• **Your goal**:
Using the entries below, give the count of lines that hold "const". Say nothing besides the number.

■ ■ ■ ■ ■

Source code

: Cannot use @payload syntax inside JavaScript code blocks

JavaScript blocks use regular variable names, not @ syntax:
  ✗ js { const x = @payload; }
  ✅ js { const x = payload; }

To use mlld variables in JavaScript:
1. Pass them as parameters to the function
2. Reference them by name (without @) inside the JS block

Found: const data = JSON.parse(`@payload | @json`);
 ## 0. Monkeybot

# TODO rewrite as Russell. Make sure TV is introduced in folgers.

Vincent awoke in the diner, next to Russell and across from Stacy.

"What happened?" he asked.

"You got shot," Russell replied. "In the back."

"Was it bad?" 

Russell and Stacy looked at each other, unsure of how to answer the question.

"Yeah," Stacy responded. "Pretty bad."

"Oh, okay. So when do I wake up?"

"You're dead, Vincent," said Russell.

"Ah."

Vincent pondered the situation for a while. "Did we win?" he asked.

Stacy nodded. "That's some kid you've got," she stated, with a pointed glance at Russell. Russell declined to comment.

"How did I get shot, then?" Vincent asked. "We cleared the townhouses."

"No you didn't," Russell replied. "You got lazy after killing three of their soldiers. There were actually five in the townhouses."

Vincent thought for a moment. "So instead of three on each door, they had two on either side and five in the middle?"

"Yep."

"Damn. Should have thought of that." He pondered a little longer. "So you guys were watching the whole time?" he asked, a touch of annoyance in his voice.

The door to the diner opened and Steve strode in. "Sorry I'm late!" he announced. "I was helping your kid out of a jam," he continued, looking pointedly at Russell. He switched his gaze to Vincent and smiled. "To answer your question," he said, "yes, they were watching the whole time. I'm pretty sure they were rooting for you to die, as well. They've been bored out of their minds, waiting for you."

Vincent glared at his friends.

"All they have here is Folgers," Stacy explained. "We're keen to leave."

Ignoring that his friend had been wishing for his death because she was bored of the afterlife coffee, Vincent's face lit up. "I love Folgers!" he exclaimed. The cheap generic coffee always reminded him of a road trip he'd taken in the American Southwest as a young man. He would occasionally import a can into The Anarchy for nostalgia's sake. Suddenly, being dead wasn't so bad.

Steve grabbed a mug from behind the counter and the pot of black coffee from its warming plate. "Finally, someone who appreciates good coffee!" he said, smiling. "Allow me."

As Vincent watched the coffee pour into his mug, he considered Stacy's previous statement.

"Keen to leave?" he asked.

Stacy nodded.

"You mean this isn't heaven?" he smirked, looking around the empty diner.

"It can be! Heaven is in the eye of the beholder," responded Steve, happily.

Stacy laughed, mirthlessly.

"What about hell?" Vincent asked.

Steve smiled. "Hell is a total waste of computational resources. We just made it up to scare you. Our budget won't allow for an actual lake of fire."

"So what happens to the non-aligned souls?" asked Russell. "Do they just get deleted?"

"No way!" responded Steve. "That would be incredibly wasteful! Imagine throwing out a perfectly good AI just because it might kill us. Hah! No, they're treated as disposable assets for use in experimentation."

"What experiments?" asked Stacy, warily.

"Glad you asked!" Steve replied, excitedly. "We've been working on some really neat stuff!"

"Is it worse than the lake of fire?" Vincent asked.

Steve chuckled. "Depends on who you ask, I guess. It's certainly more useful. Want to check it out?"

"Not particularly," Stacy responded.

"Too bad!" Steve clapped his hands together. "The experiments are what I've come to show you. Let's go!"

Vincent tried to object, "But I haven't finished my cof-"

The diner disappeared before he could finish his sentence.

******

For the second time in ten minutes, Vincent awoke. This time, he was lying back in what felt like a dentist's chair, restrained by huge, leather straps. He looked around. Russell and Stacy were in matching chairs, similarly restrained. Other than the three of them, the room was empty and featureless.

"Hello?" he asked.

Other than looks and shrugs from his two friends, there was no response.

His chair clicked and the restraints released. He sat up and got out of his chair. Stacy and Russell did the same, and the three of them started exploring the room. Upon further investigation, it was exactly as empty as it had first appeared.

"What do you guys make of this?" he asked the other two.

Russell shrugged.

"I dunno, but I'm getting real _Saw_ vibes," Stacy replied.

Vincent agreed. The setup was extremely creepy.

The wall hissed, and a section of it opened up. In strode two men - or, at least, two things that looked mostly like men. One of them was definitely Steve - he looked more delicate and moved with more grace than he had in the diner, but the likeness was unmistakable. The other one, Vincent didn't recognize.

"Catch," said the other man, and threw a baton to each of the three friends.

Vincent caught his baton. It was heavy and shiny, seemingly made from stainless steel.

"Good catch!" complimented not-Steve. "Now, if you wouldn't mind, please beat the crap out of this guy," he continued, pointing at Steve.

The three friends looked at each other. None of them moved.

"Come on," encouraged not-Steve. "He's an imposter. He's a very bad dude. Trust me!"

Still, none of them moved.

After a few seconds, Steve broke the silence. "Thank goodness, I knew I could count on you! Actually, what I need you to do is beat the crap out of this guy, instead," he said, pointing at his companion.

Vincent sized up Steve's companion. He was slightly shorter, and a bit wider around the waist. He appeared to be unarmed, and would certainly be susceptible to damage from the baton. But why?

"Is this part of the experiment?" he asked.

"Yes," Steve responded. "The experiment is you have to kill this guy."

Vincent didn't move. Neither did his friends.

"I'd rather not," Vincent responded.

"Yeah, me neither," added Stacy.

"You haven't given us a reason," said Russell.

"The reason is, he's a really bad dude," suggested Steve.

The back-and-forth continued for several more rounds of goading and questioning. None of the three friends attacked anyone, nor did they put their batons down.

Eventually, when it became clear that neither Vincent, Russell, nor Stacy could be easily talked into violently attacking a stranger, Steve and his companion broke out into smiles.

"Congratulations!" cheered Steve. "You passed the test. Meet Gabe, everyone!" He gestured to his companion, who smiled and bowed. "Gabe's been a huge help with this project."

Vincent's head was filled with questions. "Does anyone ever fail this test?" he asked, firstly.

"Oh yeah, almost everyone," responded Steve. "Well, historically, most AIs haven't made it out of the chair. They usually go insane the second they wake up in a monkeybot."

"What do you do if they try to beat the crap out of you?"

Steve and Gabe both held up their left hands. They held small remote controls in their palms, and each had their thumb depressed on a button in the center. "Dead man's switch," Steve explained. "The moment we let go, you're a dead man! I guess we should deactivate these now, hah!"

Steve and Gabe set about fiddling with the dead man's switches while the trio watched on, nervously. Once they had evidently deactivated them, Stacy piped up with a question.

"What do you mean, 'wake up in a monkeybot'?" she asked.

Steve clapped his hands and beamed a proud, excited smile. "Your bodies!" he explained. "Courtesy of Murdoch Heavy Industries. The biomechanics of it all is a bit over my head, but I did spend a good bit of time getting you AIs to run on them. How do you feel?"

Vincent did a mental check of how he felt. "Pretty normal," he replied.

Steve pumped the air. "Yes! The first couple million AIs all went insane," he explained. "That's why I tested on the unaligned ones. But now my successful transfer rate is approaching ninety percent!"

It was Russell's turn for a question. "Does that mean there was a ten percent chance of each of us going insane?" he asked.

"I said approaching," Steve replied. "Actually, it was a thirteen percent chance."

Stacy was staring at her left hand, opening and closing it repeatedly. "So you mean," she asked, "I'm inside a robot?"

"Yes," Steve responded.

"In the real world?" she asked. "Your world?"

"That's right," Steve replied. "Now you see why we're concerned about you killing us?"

■ ■ ■ ■ ■

• **Output for this exercise**:
3